# Ladder Rack/Tonneau cover solution



## Mr.Greenjeans (Oct 29, 2011)

Hi I'm new to this. Happy to see a website called 'paint talk.' The world can definitely use more of it...
I just bought a new pickup truck (Chev Silverado 08). Ive always had a cap on the trucks I've used before. But I don't want a cap on this one. My question is: Has anyone come across a ladder system/ bed cover? The only one I found was a Trak Rack with a rolled out cover. I'm looking for a fold out cover with a ladder system. A roll out cover seems like it might leak. Any suggestions would be great. Thanks!


----------



## JNLP (Dec 13, 2007)

http://www.realtruck.com/contractors-rig-for-pace-edwards-covers/ :thumbup:


----------



## JNLP (Dec 13, 2007)

From the looks of it now, those racks look identical just different name tag to the highly rated/loved System One racks that go for around $700 at Industrial Products. So could buy the Pace Edwards Full-Metal JackRabbit Tonneau Covers with Explorer Series Rails for around $1300. Then the racks for around $700. So $2k and some bloody knuckles building the racks in your dining room (been there a few times) and you're good to go.


----------



## nEighter (Nov 14, 2008)

RealTruck is where I got my Aluminator Aluminum Ladder Rack.
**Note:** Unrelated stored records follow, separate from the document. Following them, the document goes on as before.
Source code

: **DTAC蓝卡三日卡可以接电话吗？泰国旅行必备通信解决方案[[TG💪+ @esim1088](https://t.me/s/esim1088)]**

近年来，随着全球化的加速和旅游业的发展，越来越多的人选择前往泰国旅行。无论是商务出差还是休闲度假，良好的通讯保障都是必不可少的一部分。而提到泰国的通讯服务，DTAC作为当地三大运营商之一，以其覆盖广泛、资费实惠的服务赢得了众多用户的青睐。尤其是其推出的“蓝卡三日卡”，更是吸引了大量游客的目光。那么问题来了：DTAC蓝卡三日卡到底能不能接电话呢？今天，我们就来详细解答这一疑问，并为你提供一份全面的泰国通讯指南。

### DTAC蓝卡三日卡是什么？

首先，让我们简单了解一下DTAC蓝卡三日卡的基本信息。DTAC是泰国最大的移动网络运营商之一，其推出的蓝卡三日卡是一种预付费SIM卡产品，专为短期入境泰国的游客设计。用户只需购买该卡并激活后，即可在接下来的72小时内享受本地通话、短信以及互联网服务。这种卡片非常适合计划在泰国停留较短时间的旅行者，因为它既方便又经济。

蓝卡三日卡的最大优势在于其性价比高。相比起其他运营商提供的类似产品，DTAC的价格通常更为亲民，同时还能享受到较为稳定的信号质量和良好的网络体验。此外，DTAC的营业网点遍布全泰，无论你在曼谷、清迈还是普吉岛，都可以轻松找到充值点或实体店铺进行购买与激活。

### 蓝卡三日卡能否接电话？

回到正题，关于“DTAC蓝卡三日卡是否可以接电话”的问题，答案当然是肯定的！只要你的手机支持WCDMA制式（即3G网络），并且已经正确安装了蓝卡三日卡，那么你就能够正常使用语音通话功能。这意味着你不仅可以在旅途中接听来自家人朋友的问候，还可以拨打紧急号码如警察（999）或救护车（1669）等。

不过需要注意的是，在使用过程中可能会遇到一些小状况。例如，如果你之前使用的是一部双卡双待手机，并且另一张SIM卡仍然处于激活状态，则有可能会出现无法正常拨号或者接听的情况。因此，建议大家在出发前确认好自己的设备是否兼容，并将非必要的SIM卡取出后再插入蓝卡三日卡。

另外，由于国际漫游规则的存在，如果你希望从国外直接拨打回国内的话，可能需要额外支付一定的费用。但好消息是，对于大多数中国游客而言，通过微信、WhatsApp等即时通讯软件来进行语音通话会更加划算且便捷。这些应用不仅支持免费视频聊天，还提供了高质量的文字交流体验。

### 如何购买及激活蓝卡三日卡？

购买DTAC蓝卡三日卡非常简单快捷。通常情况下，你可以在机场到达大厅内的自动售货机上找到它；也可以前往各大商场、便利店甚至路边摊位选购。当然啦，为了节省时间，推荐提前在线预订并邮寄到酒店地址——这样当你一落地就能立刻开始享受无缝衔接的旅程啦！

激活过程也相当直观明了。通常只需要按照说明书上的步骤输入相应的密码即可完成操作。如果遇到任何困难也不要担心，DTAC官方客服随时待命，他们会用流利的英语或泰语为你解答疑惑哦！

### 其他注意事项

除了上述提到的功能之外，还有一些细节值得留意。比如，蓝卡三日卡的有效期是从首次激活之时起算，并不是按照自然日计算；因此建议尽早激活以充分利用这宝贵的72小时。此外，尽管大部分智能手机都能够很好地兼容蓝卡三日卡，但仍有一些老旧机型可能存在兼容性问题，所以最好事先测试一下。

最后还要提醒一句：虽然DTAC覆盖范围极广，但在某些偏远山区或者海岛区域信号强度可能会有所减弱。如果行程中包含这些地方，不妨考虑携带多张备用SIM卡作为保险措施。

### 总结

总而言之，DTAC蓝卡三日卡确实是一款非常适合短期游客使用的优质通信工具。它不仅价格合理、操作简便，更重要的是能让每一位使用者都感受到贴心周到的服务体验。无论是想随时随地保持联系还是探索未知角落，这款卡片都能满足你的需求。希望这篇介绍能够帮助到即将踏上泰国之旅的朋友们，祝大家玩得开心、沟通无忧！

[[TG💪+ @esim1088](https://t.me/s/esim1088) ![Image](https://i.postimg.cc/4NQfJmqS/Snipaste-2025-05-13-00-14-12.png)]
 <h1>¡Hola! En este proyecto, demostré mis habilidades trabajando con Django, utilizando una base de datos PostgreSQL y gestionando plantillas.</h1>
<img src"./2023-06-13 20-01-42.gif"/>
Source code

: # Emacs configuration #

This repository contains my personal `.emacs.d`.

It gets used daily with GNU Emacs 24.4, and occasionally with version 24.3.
Love the hell out of it. The base plates are "electricoated galvanized" and still need some work, the gussets are just mild steel. I hot dip galvanized all those parts to make sure they are protected. I even shot them with a Zinc paint the galvanizing place gave me.. 

Great product other than having to do that. I am sure that design is the same way. Sure that the stress areas have mild steel components.


----------